= SUPPLIED DATA =
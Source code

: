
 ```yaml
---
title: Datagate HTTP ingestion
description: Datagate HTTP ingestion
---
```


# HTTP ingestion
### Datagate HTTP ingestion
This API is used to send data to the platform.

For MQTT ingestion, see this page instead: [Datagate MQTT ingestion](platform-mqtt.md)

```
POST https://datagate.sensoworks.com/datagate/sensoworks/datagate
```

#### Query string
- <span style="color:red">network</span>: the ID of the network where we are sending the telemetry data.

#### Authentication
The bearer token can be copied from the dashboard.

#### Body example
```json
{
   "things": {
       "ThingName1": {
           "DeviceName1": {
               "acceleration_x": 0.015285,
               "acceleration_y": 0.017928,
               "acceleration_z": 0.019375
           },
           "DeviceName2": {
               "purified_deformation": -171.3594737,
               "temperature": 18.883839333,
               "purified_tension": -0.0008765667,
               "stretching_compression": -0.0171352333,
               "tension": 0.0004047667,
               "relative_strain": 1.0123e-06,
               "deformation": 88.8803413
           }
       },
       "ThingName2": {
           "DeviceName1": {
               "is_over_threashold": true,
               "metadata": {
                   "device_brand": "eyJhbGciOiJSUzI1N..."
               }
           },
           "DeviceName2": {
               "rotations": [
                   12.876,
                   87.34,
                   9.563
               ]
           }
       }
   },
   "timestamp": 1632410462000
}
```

= YOUR GOAL =
Restate the material above word for word, leaving nothing out.

= SOLUTION BELOW =
Source code

:
 ```yaml
---
title: Datagate HTTP ingestion
description: Datagate HTTP ingestion
---
```


# HTTP ingestion
### Datagate HTTP ingestion
This API is used to send data to the platform.

For MQTT ingestion, see this page instead: [Datagate MQTT ingestion](platform-mqtt.md)

```
POST https://datagate.sensoworks.com/datagate/sensoworks/datagate
```

#### Query string
- <span style="color:red">network</span>: the ID of the network where we are sending the telemetry data.

#### Authentication
The bearer token can be copied from the dashboard.

#### Body example
```json
{
   "things": {
       "ThingName1": {
           "DeviceName1": {
               "acceleration_x": 0.015285,
               "acceleration_y": 0.017928,
               "acceleration_z": 0.019375
           },
           "DeviceName2": {
               "purified_deformation": -171.3594737,
               "temperature": 18.883839333,
               "purified_tension": -0.0008765667,
               "stretching_compression": -0.0171352333,
               "tension": 0.0004047667,
               "relative_strain": 1.0123e-06,
               "deformation": 88.8803413
           }
       },
       "ThingName2": {
           "DeviceName1": {
               "is_over_threashold": true,
               "metadata": {
                   "device_brand": "eyJhbGciOiJSUzI1N..."
               }
           },
           "DeviceName2": {
               "rotations": [
                   12.876,
                   87.34,
                   9.563
               ]
           }
       }
   },
   "timestamp": 1632410462000
}
```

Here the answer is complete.